- ASSIGNMENT:
No line before the one containing "## Double Ratio 1" should appear; that line and all lines after it, through the end of the data, are to be set down exactly.

- Recorded data:
***

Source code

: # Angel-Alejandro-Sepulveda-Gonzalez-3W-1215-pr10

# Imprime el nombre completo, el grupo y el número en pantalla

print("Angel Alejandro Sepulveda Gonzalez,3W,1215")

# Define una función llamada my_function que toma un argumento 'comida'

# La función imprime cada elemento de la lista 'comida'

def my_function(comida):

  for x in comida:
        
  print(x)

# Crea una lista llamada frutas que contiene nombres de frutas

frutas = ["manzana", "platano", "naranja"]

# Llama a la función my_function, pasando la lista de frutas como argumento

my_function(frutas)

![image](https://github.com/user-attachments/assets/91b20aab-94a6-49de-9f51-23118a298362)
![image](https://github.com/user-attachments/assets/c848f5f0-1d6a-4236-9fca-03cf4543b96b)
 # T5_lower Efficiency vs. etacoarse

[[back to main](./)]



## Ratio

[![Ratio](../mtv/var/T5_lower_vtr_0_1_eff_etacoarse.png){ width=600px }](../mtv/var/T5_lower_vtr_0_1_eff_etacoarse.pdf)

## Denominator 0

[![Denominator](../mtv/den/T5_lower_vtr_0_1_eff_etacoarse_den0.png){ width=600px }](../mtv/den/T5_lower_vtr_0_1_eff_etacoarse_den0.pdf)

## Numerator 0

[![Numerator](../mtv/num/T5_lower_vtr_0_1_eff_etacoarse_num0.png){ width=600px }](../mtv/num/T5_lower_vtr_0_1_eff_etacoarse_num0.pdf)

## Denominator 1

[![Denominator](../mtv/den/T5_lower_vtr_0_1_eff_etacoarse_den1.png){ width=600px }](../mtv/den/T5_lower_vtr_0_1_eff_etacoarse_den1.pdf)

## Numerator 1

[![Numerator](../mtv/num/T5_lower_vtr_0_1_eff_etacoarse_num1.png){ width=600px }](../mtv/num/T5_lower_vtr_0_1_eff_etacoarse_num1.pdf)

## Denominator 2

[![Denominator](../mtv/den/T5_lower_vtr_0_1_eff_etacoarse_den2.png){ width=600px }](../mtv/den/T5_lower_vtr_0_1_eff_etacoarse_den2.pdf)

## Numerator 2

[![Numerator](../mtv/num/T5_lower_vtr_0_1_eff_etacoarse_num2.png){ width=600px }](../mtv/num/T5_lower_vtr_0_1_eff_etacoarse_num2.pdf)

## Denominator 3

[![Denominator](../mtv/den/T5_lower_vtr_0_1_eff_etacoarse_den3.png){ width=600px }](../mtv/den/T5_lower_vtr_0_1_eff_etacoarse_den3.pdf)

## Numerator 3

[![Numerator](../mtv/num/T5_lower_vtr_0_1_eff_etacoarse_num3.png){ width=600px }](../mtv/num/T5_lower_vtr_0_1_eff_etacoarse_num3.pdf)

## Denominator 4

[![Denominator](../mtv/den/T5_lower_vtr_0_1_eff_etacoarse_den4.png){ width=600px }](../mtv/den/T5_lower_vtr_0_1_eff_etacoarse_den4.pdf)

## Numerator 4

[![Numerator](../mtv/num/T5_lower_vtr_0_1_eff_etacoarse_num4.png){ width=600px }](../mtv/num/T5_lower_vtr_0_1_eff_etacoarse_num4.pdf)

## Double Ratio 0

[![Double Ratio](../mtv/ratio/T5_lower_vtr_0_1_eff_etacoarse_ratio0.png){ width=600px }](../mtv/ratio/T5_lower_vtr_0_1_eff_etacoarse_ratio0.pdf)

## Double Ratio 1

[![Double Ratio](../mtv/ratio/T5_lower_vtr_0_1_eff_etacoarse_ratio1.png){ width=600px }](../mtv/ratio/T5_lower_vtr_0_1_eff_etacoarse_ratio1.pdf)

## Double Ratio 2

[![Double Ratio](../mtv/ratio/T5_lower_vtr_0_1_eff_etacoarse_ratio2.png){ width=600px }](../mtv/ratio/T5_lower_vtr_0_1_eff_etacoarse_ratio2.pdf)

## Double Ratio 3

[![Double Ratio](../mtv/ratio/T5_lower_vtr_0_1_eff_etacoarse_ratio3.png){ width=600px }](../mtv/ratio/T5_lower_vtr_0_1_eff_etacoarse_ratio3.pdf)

***

- RESULT OF THIS EXERCISE:
## Double Ratio 1

[![Double Ratio](../mtv/ratio/T5_lower_vtr_0_1_eff_etacoarse_ratio1.png){ width=600px }](../mtv/ratio/T5_lower_vtr_0_1_eff_etacoarse_ratio1.pdf)

## Double Ratio 2

[![Double Ratio](../mtv/ratio/T5_lower_vtr_0_1_eff_etacoarse_ratio2.png){ width=600px }](../mtv/ratio/T5_lower_vtr_0_1_eff_etacoarse_ratio2.pdf)

## Double Ratio 3

[![Double Ratio](../mtv/ratio/T5_lower_vtr_0_1_eff_etacoarse_ratio3.png){ width=600px }](../mtv/ratio/T5_lower_vtr_0_1_eff_etacoarse_ratio3.pdf)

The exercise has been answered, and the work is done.